§ **What you need to do**
The data below contains pictures, which are to be skipped; the lines starting at the line with "3. Variables identifiers" and ending at the line with "- Group the tweets by states" are to be output exactly, both ends included.

Records for the exercise Start Marker

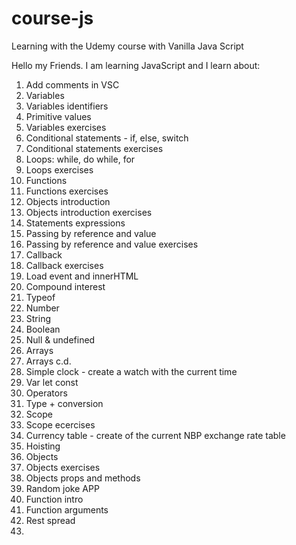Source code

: # course-js
Learning with the Udemy course with Vanilla Java Script

Hello my Friends. I am learning JavaScript and I learn about:
1. Add comments in VSC
2. Variables
3. Variables identifiers
4. Primitive values
5. Variables exercises
6. Conditional statements - if, else, switch
7. Conditional statements exercises
8. Loops: while, do while, for
9. Loops exercises
10. Functions
11. Functions exercises
12. Objects introduction
13. Objects introduction exercises
14. Statements expressions
15. Passing by reference and value
16. Passing by reference and value exercises
17. Callback
18. Callback exercises
19. Load event and innerHTML
20. Compound interest
21. Typeof
22. Number
23. String
24. Boolean
25. Null & undefined
26. Arrays
27. Arrays c.d.
28. Simple clock - create a watch with the current time
29. Var let const
30. Operators
31. Type + conversion
32. Scope
33. Scope ecercises
34. Currency table - create of the current NBP exchange rate table
35. Hoisting
36. Objects
37. Objects exercises
38. Objects props and methods
39. Random joke APP
40. Function intro
41. Function arguments
42. Rest spread
43. 
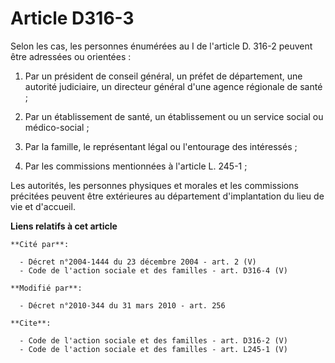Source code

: # Article D316-3

Selon les cas, les personnes énumérées au I de l'article D. 316-2 peuvent être adressées ou orientées : 

1. Par un président de conseil général, un préfet de département, une autorité judiciaire, un directeur général d'une agence
régionale de santé ; 

2. Par un établissement de santé, un établissement ou un service social ou médico-social ; 

3. Par la famille, le représentant légal ou l'entourage des intéressés ; 

4. Par les commissions mentionnées à l'article L. 245-1 ; 

Les autorités, les personnes physiques et morales et les commissions précitées peuvent être extérieures au département
d'implantation du lieu de vie et d'accueil.

**Liens relatifs à cet article**

	**Cité par**:

	  - Décret n°2004-1444 du 23 décembre 2004 - art. 2 (V)
	  - Code de l'action sociale et des familles - art. D316-4 (V)

	**Modifié par**:

	  - Décret n°2010-344 du 31 mars 2010 - art. 256

	**Cite**:

	  - Code de l'action sociale et des familles - art. D316-2 (V)
	  - Code de l'action sociale et des familles - art. L245-1 (V)
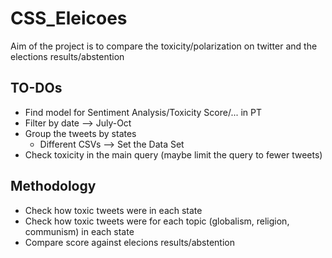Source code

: # CSS_Eleicoes
Aim of the project is to compare the toxicity/polarization on twitter and the elections results/abstention 

## TO-DOs
- Find model for Sentiment Analysis/Toxicity Score/... in PT
- Filter by date --> July-Oct
- Group the tweets by states
  - Different CSVs --> Set the Data Set
- Check toxicity in the main query (maybe limit the query to fewer tweets)

## Methodology
- Check how toxic tweets were in each state
- Check how toxic tweets were for each topic (globalism, religion, communism) in each state
- Compare score against elecions results/abstention
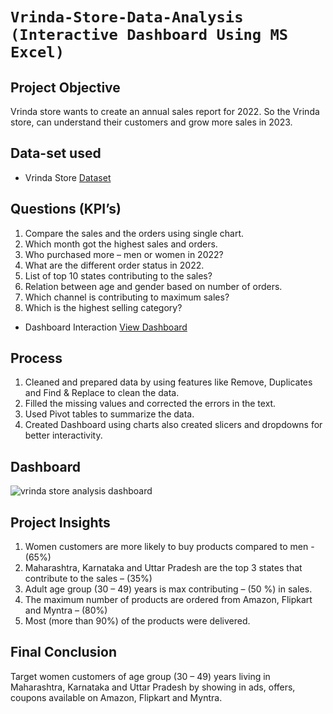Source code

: # `Vrinda-Store-Data-Analysis (Interactive Dashboard Using MS Excel)`
## Project Objective
Vrinda store wants to create an annual sales report for 2022. So the Vrinda store, can understand their customers and grow more sales in 2023. 

## Data-set used
- <p> Vrinda Store <a href = 'https://github.com/Etishasri/Vrinda-Store-Data-Analysis-Dashboard/blob/main/Vrinda%20Store%20Data%20Analysis.xlsx.xlsx' > Dataset </a> </p>

## Questions (KPI’s)
1.	Compare the sales and the orders using single chart.
2.	Which month got the highest sales and orders.
3.	Who purchased more – men or women in 2022?
4.	What are the different order status in 2022.
5.	List of top 10 states contributing to the sales?
6.	Relation between age and gender based on number of orders.
7.	Which channel is contributing to maximum sales?
8.	Which is the highest selling category?
- Dashboard Interaction <a href = 'https://github.com/Etishasri/Vrinda-Store-Data-Analysis-Dashboard/blob/main/vrinda_store_analysis_dashboard.png' > View Dashboard </a>

## Process
1.	Cleaned and prepared data by using features like Remove, Duplicates and Find & Replace to clean the data.
2.	Filled the missing values and corrected the errors in the text.
3.	 Used Pivot tables to summarize the data.
4.	Created Dashboard using charts also created slicers and dropdowns for better interactivity.

## Dashboard
![vrinda store analysis dashboard](https://github.com/user-attachments/assets/7fc6e690-b44a-4f7e-9caf-e8fd158fe41d)

## Project Insights
1.	Women customers are more likely to buy products compared to men - (65%)
2.	Maharashtra, Karnataka and Uttar Pradesh are the top 3 states that contribute to the sales – (35%)
3.	Adult age group (30 – 49) years is max contributing – (50 %) in sales.
4.	The maximum number of products are ordered from Amazon, Flipkart and Myntra – (80%)
5.	Most (more than 90%) of the products were delivered.

## Final Conclusion
Target women customers of age group (30 – 49) years living in Maharashtra, Karnataka and Uttar Pradesh by showing in ads, offers, coupons available on Amazon, Flipkart and Myntra.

Records for the exercise End Marker

§ **Output**
3. Variables identifiers
4. Primitive values
5. Variables exercises
6. Conditional statements - if, else, switch
7. Conditional statements exercises
8. Loops: while, do while, for
9. Loops exercises
10. Functions
11. Functions exercises
12. Objects introduction
13. Objects introduction exercises
14. Statements expressions
15. Passing by reference and value
16. Passing by reference and value exercises
17. Callback
18. Callback exercises
19. Load event and innerHTML
20. Compound interest
21. Typeof
22. Number
23. String
24. Boolean
25. Null & undefined
26. Arrays
27. Arrays c.d.
28. Simple clock - create a watch with the current time
29. Var let const
30. Operators
31. Type + conversion
32. Scope
33. Scope ecercises
34. Currency table - create of the current NBP exchange rate table
35. Hoisting
36. Objects
37. Objects exercises
38. Objects props and methods
39. Random joke APP
40. Function intro
41. Function arguments
42. Rest spread
43. 
Source code

: # Article D316-3

Selon les cas, les personnes énumérées au I de l'article D. 316-2 peuvent être adressées ou orientées : 

1. Par un président de conseil général, un préfet de département, une autorité judiciaire, un directeur général d'une agence
régionale de santé ; 

2. Par un établissement de santé, un établissement ou un service social ou médico-social ; 

3. Par la famille, le représentant légal ou l'entourage des intéressés ; 

4. Par les commissions mentionnées à l'article L. 245-1 ; 

Les autorités, les personnes physiques et morales et les commissions précitées peuvent être extérieures au département
d'implantation du lieu de vie et d'accueil.

**Liens relatifs à cet article**

	**Cité par**:

	  - Décret n°2004-1444 du 23 décembre 2004 - art. 2 (V)
	  - Code de l'action sociale et des familles - art. D316-4 (V)

	**Modifié par**:

	  - Décret n°2010-344 du 31 mars 2010 - art. 256

	**Cite**:

	  - Code de l'action sociale et des familles - art. D316-2 (V)
	  - Code de l'action sociale et des familles - art. L245-1 (V)
Source code

: # CSS_Eleicoes
Aim of the project is to compare the toxicity/polarization on twitter and the elections results/abstention 

## TO-DOs
- Find model for Sentiment Analysis/Toxicity Score/... in PT
- Filter by date --> July-Oct
- Group the tweets by states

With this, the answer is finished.